На самом деле умер не муж. Умерли все мечты и надежды, которые были у меня когда-то.
36
Этот приезд на родину совсем не походил на предыдущий. В тот раз нас встречали представители австралийского Министерства иностранных дел, разумеется, мы не проходили никакого таможенного досмотра, а у входа в аэропорт нас уже ждали автомобили. Сейчас все было по-другому. Вместе с другими пассажирами нам пришлось долго стоять в очереди к стойке паспортного контроля, что потребовало от меня ловкости жонглера: прижимая к груди Шахиру, я толкала перед собой коляску с уставшим и сонным Аддином и два наших чемодана.
Покончив с формальностями, я поймала такси, и мы поехали в бабушкину квартиру. Всю дорогу я плакала, чем, кажется, очень смущала таксиста, слишком вежливого, чтобы задавать вопросы. В квартире мы только оставили вещи и помчались в больницу. Я не сразу узнала бабушку, а когда узнала, то испугалась: она лежала на казенной кровати, такая маленькая и хрупкая; лицо, покрытое синяками, сильно распухло, и одна рука была в гипсе. Я немного посидела рядом, осторожно сжимая ее пальцы. Аддин в это время ползал по полу, а Шахира хныкала у меня на руках. Больше всего мне хотелось разбудить бабушку, уткнуться головой ей в колени и поведать ей все свои беды, как я делала в детстве. И чтобы она, как тогда, погладила меня по волосам и утешила, и я бы вновь почувствовала себя в полной безопасности. Конечно, я понимала, что это не только эгоистичное, но и невыполнимое желание. Бабушка все еще была без сознания, но даже когда она придет в себя, у нее вряд ли хватит сил на то, чтобы выслушивать мои жалобы. Мы побыли в палате совсем недолго, а потом дети раскапризничались и нам пришлось уйти. Пройдя длинным больничным коридором, мы вышли в серый мельбурнский день.
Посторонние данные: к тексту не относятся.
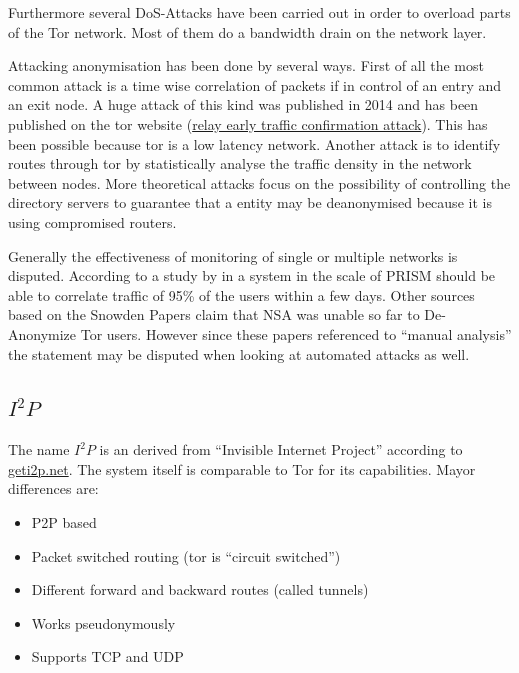 Furthermore several DoS-Attacks have been carried out in order to overload parts of the Tor network. Most of them do a bandwidth drain on the network layer.

Attacking anonymisation has been done by several ways. First of all the most common attack is a time wise correlation of packets if in control of an entry and an exit node. A huge attack of this kind was published in 2014 and has been published on the tor website (\href{https://blog.torproject.org/blog/tor-security-advisory-relay-early-traffic-confirmation-attack}{relay early traffic confirmation attack}). This has been possible because tor is a low latency network. Another attack is to identify routes through tor by statistically analyse the traffic density in the network between nodes. More theoretical attacks focus on the possibility of controlling the directory servers to guarantee that a entity may be deanonymised because it is using compromised routers.

Generally the effectiveness of monitoring of single or multiple networks is disputed. According to a study by \citeauthor{ccs2013-usersrouted} in \citeyear{ccs2013-usersrouted}\cite{ccs2013-usersrouted} a system in the scale of PRISM should be able to correlate traffic of 95\% of the users within a few days. Other sources based on the Snowden Papers claim that NSA was unable so far to De-Anonymize Tor users. However since these papers referenced to ``manual analysis'' the  statement may be disputed when looking at automated attacks as well.


\subsection{$I^2P$}
The name $I^2P$ is an derived from  ``Invisible Internet Project'' according to \href{https://geti2p.net/}{geti2p.net}. The system itself is comparable to Tor for its capabilities. Mayor differences are:
\begin{itemize}
	\item P2P based
	\item Packet switched routing (tor is ``circuit switched'')
	\item Different forward and backward routes (called tunnels)
	\item Works pseudonymously
	\item Supports TCP and UDP
\end{itemize}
Когда мы опять оказались в крошечной бабушкиной квартирке, воспоминания обо всем, через что мне пришлось пройти за последний месяц, вдруг навалились на меня – я начала плакать и никак не могла остановиться. Я до сих пор не помню, как мы прожили следующие три дня. Кажется, мы с Аддином питались только молоком и тостами и мне все-таки удавалось как-то кормить Шахиру, но все остальное время я лежала и плакала. Я была так эмоционально истощена, а наше будущее – настолько неопределенно, что я инстинктивно поняла, что лучше сначала выплакать все слезы, а только потом посмотреть в глаза реальности.